* _The problem_
After locating the line that contains "We have found" in the data below, set down exactly that line and each one after it through the line that contains "produce. Otherwise, it", and nothing more.

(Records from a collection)
= = =

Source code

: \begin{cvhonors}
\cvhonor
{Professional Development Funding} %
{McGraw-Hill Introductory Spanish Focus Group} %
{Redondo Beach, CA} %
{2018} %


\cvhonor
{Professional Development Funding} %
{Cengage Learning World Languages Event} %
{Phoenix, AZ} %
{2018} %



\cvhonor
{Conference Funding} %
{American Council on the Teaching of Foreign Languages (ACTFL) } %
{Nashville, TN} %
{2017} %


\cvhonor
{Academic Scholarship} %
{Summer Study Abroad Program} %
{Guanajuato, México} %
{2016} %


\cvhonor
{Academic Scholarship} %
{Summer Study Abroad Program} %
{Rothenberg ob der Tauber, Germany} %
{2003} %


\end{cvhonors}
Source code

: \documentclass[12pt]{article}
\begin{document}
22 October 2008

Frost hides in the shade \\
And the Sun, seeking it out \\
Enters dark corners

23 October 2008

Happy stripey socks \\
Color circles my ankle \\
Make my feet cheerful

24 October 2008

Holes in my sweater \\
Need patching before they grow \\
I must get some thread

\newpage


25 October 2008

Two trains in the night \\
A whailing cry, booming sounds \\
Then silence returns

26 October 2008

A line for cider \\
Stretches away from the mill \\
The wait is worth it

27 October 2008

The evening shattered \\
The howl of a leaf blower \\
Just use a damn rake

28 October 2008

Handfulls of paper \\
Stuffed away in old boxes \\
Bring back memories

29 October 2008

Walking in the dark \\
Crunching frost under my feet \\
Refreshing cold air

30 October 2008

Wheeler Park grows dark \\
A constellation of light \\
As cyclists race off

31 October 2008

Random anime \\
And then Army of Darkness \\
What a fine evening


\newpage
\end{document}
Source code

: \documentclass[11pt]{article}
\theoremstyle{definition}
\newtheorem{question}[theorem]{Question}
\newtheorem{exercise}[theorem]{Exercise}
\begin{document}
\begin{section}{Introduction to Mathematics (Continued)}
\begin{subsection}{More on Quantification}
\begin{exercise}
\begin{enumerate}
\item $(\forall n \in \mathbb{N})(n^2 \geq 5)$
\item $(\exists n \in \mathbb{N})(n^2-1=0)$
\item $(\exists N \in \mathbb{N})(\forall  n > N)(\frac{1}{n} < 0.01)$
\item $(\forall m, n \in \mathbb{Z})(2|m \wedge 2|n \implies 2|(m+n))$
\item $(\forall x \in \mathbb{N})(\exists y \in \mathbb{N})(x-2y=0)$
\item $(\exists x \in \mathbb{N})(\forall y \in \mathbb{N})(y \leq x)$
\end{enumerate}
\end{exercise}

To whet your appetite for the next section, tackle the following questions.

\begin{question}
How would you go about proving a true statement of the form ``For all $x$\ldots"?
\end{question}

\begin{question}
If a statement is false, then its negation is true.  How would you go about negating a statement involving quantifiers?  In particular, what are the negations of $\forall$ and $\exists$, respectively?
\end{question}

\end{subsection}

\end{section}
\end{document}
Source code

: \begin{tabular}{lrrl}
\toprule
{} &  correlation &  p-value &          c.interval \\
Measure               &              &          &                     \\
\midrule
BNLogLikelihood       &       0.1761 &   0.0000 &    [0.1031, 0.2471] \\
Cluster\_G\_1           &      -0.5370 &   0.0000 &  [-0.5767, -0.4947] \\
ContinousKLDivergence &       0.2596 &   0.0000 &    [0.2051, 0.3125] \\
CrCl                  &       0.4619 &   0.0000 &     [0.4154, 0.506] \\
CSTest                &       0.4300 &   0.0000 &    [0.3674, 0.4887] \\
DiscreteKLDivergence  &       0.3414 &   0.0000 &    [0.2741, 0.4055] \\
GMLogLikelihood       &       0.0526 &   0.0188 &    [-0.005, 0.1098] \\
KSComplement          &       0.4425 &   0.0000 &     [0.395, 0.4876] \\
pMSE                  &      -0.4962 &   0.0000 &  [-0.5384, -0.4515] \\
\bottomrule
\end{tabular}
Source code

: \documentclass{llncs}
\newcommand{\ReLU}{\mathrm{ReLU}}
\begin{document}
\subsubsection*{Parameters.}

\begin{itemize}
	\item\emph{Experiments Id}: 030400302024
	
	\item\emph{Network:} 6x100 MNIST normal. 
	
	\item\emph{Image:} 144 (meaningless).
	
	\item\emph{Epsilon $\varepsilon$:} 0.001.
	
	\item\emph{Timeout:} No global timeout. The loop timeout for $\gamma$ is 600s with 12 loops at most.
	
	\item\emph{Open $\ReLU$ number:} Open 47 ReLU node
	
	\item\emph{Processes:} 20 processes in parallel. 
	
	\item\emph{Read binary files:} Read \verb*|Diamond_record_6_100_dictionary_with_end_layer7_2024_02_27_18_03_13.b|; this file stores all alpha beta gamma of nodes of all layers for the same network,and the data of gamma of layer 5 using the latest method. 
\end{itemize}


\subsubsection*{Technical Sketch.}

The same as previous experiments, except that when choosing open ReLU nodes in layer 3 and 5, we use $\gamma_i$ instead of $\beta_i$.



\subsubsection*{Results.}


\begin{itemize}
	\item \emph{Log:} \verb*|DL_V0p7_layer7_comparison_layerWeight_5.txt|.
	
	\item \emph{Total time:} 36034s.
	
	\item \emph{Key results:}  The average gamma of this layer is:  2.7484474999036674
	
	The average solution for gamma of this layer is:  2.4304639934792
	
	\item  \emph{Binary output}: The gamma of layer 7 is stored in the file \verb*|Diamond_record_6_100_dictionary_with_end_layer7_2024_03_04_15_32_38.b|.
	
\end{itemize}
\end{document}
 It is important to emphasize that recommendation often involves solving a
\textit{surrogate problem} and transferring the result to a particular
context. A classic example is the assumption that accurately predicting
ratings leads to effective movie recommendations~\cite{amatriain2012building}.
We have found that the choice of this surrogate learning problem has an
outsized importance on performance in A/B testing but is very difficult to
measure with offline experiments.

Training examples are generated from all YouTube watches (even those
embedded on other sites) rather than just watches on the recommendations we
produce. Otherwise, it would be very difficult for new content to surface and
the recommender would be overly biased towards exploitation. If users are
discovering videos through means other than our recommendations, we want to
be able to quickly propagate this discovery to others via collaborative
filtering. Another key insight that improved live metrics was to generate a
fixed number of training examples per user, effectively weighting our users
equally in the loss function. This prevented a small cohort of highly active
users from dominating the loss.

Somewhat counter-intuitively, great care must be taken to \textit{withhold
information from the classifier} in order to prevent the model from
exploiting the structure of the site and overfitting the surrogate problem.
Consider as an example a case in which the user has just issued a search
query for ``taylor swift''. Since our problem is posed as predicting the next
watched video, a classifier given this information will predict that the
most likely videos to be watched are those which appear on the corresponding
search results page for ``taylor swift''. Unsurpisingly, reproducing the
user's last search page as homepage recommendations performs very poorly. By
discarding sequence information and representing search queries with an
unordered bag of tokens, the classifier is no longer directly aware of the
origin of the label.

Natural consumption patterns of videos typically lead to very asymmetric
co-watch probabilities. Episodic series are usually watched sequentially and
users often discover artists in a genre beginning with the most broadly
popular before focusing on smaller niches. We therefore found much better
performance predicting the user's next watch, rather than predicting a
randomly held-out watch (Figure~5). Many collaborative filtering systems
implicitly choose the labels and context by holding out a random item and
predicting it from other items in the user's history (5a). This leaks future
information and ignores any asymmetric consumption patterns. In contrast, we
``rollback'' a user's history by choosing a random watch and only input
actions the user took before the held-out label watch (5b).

= = =

* _Your response_
We have found that the choice of this surrogate learning problem has an
outsized importance on performance in A/B testing but is very difficult to
measure with offline experiments.

Training examples are generated from all YouTube watches (even those
embedded on other sites) rather than just watches on the recommendations we
produce. Otherwise, it would be very difficult for new content to surface and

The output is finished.